Imagine if every classroom:
- included a five-minute “fruit break,”
- reminded children and adolescents (and automatically the teacher!) for a water break,
- used science to explore where foods come from,
- practiced simple cooking or gardening projects,
- discussed how adverts influence what we crave.
These activities teach responsibility and awareness in a way no textbook can.
Physical activity must also be protected. 60 minutes of daily movement should be a standard, not an aspiration. Active play supports focus, learning, and emotional well-being.
Community and Policy Support
Home and school efforts thrive when supported by a wider environment.
Policies that limit marketing of unhealthy foods to children, tax sugary drinks, and subsidise fresh produce would make it easier for families to make good choices.
Local councils can help by ensuring safe play spaces and by promoting whole foods and healthy food during various annual activities especially where activities revolving around kids. The latter also goes for similar activities organised by various other entities.
Venues which organise parties for kids should unite in order to have healthy foods on the menu instead of junk food.
A Shared Responsibility
Combating childhood obesity isn’t about weight, it’s about health, confidence, and opportunity.

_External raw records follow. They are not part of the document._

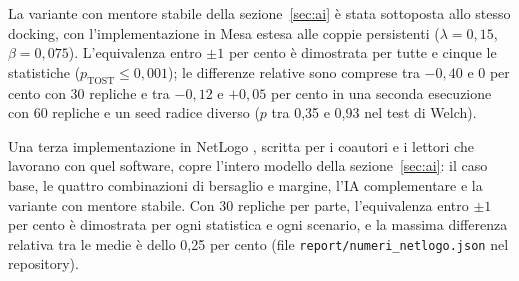 \documentclass[preprint,12pt,authoryear]{elsarticle}
\begin{document}
\begin{table}[h]\centering\small
\caption{Docking: implementazione vettorizzata (NumPy) contro implementazione a oggetti (Mesa) ($N=5.000$, 30 repliche ciascuna).}\label{tab:docking}
\end{table}

La variante con mentore stabile della sezione~\ref{sec:ai} è stata sottoposta allo stesso docking, con l'implementazione in Mesa estesa alle coppie persistenti ($\lambda=0{,}15$, $\beta=0{,}075$). L'equivalenza entro $\pm1$ per cento è dimostrata per tutte e cinque le statistiche ($p_{\mathrm{TOST}}\le0{,}001$); le differenze relative sono comprese tra $-0{,}40$ e $0$ per cento con 30 repliche e tra $-0{,}12$ e $+0{,}05$ per cento in una seconda esecuzione con 60 repliche e un seed radice diverso ($p$ tra 0,35 e 0,93 nel test di Welch).

Una terza implementazione in NetLogo \citep{Wilensky1999}, scritta per i coautori e i lettori che lavorano con quel software, copre l'intero modello della sezione~\ref{sec:ai}: il caso base, le quattro combinazioni di bersaglio e margine, l'IA complementare e la variante con mentore stabile. Con 30 repliche per parte, l'equivalenza entro $\pm1$ per cento è dimostrata per ogni statistica e ogni scenario, e la massima differenza relativa tra le medie è dello 0,25 per cento (file \texttt{report/numeri\_netlogo.json} nel repository).



\end{document}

Parents, grandparents, teachers, and policy-makers all share the same goal: raising children who eat well, move often, and understand their bodies.
Change will not happen overnight, but it can start with small, consistent steps:
- a family meal cooked from scratch,
- a fruit break instead of a sweet snack; choose fruits which your children love and offer again fruits which they previously refused
- a caregiver reinforcing “water not soda or fruit juice,”
- a parent or a caregiver taking children out for a walk instead of more screen time.
When these habits are repeated across homes and classrooms, they build a culture of health that lasts a lifetime.
Final Thought
The rise in childhood obesity is not inevitable but it can be reversible.
If we can align what happens in our kitchens, classrooms, and communities, we can give our children the gift of energy, resilience, and well-being that will carry them far beyond their school years.
Let’s start where it matters most: at home and in every classroom.